Data provided ->

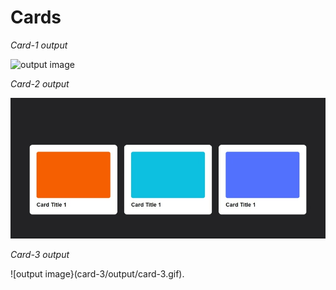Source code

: # Cards

_Card-1 output_

![output image](card-1/output/card-1.gif)

_Card-2 output_

![output image](card-2/output/card-2.gif)


_Card-3 output_

![output image}(card-3/output/card-3.gif).
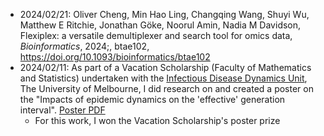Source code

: - 2024/02/21: Oliver Cheng, Min Hao Ling, Changqing Wang, Shuyi Wu, Matthew E Ritchie, Jonathan Göke, Noorul Amin, Nadia M Davidson, Flexiplex: a versatile demultiplexer and search tool for omics data, _Bioinformatics_, 2024;, btae102, https://doi.org/10.1093/bioinformatics/btae102
- 2024/02/11: As part of a Vacation Scholarship (Faculty of Mathematics and Statistics) undertaken with the [Infectious Disease Dynamics Unit](https://mspgh.unimelb.edu.au/research-groups/centre-for-epidemiology-and-biostatistics-research/infectious-disease-dynamics), The University of Melbourne, I did research on and created a poster on the "Impacts of epidemic dynamics on the 'effective' generation interval". [Poster PDF](//works/impacts_on_generation_interval.pdf)
  - For this work, I won the Vacation Scholarship's poster prize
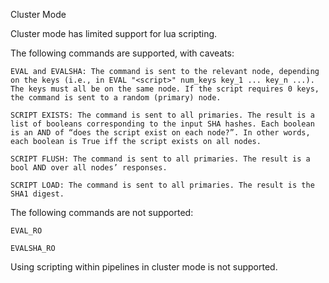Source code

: Cluster Mode

Cluster mode has limited support for lua scripting.

The following commands are supported, with caveats:

    EVAL and EVALSHA: The command is sent to the relevant node, depending on the keys (i.e., in EVAL "<script>" num_keys key_1 ... key_n ...). The keys must all be on the same node. If the script requires 0 keys, the command is sent to a random (primary) node.

    SCRIPT EXISTS: The command is sent to all primaries. The result is a list of booleans corresponding to the input SHA hashes. Each boolean is an AND of “does the script exist on each node?”. In other words, each boolean is True iff the script exists on all nodes.

    SCRIPT FLUSH: The command is sent to all primaries. The result is a bool AND over all nodes’ responses.

    SCRIPT LOAD: The command is sent to all primaries. The result is the SHA1 digest.

The following commands are not supported:

    EVAL_RO

    EVALSHA_RO

Using scripting within pipelines in cluster mode is not supported.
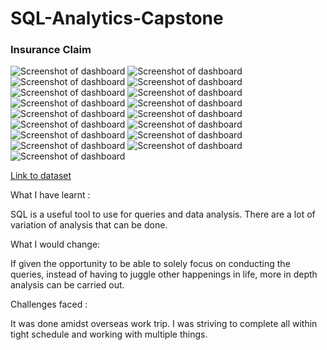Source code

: # SQL-Analytics-Capstone

### Insurance Claim

![Screenshot of dashboard](https://i.imgur.com/2xIywxF.png)
![Screenshot of dashboard](https://i.imgur.com/wPXnCkA.png)
![Screenshot of dashboard](https://i.imgur.com/s8OA71u.png)
![Screenshot of dashboard](https://i.imgur.com/SI1m8eV.png)
![Screenshot of dashboard](https://i.imgur.com/VM2nryM.png)
![Screenshot of dashboard](https://i.imgur.com/lK4wVGk.png)
![Screenshot of dashboard](https://i.imgur.com/BDtWDFA.png)
![Screenshot of dashboard](https://i.imgur.com/JCcxpwO.png)
![Screenshot of dashboard](https://i.imgur.com/di8QyKQ.png)
![Screenshot of dashboard](https://i.imgur.com/UdXjZSO.png)
![Screenshot of dashboard](https://i.imgur.com/tJZyWw9.png)
![Screenshot of dashboard](https://i.imgur.com/8VwmOfC.png)
![Screenshot of dashboard](https://i.imgur.com/SEfAmcs.png)
![Screenshot of dashboard](https://i.imgur.com/sf84o6M.png)
![Screenshot of dashboard](https://i.imgur.com/yfyqz6W.png)
![Screenshot of dashboard](https://i.imgur.com/KO7jV90.png)
![Screenshot of dashboard](https://i.imgur.com/P5ruQ6J.png)

[Link to dataset](https://www.kaggle.com/datasets/aungpyaeap/supermarket-sales?resource=download)

What I have learnt     :

SQL is a useful tool to use for queries and data analysis. There are a lot of variation of analysis that can be done. 


What I would change:

If given the opportunity to be able to solely focus on conducting the queries, instead of having to juggle other happenings in life, more in depth analysis can be carried out. 


Challenges faced       :

It was done amidst overseas work trip. I was striving to complete all within tight schedule and working with multiple things.
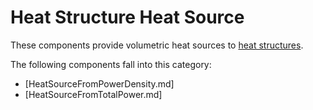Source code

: # Heat Structure Heat Source

These components provide volumetric heat sources to
[heat structures](thermal_hydraulics/component_groups/heat_structure.md).

The following components fall into this category:

- [HeatSourceFromPowerDensity.md]
- [HeatSourceFromTotalPower.md]
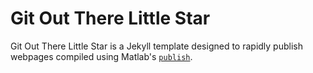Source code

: Git Out There Little Star
=========================

Git Out There Little Star is a Jekyll template designed to rapidly publish webpages compiled using Matlab's [``publish``](http://www.mathworks.com/help/matlab/ref/publish.html).

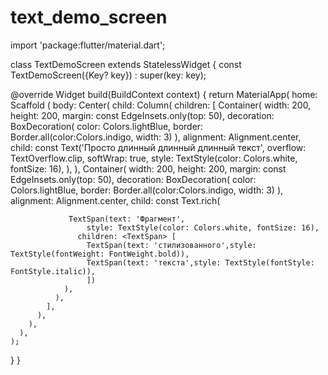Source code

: # text_demo_screen
import 'package:flutter/material.dart';

class TextDemoScreen extends StatelessWidget {
  const TextDemoScreen({Key? key}) : super(key: key);

  @override
  Widget build(BuildContext context) {
    return MaterialApp(
      home: Scaffold (
        body: Center(
          child: Column(
            children: [
              Container(
                width: 200,
                height: 200,
                margin: const EdgeInsets.only(top: 50),
                decoration: BoxDecoration(
                  color: Colors.lightBlue,
                  border: Border.all(color:Colors.indigo, width: 3)
                ),
                alignment: Alignment.center,
                child: const Text('Просто длинный длинный длинный текст',
                overflow: TextOverflow.clip,
                softWrap: true,
                  style: TextStyle(color: Colors.white, fontSize: 16),
                ),
              ),
              Container(
                width: 200,
                height: 200,
                margin: const EdgeInsets.only(top: 50),
                decoration: BoxDecoration(
                    color: Colors.lightBlue,
                    border: Border.all(color:Colors.indigo, width: 3)
                ),
                alignment: Alignment.center,
                child: const Text.rich(

                 TextSpan(text: 'Фрагмент',
                     style: TextStyle(color: Colors.white, fontSize: 16),
                   children: <TextSpan> [
                     TextSpan(text: 'стилизованного',style: TextStyle(fontWeight: FontWeight.bold)),
                     TextSpan(text: 'текста',style: TextStyle(fontStyle: FontStyle.italic)),
                     ])
                ),
              ),
            ],
          ),
        ),
      ),
    );
  }
}
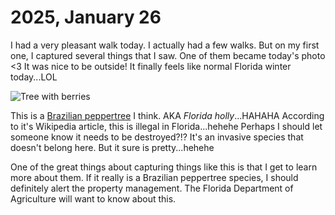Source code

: # 2025, January 26

I had a very pleasant walk today. I actually had a few walks. But on my first one, I captured several things that I saw. One of them became today's photo <3 It was nice to be outside! It finally feels like normal Florida winter today...LOL

![Tree with berries](/photos/photo-a-day/2025/01/media/IMG_5373.jpeg)

This is a [Brazilian peppertree](https://en.wikipedia.org/wiki/Schinus_terebinthifolia) I think. AKA *Florida holly*...HAHAHA According to it's Wikipedia article, this is illegal in Florida...hehehe Perhaps I should let someone know it needs to be destroyed?!? It's an invasive species that doesn't belong here. But it sure is pretty...hehehe

One of the great things about capturing things like this is that I get to learn more about them. If it really is a Brazilian peppertree species, I should definitely alert the property management. The Florida Department of Agriculture will want to know about this.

Exercise brief -> Check each line above for the word "commands" and copy the ones that have it.

Task output ->
The following commands are supported, with caveats:
The following commands are not supported:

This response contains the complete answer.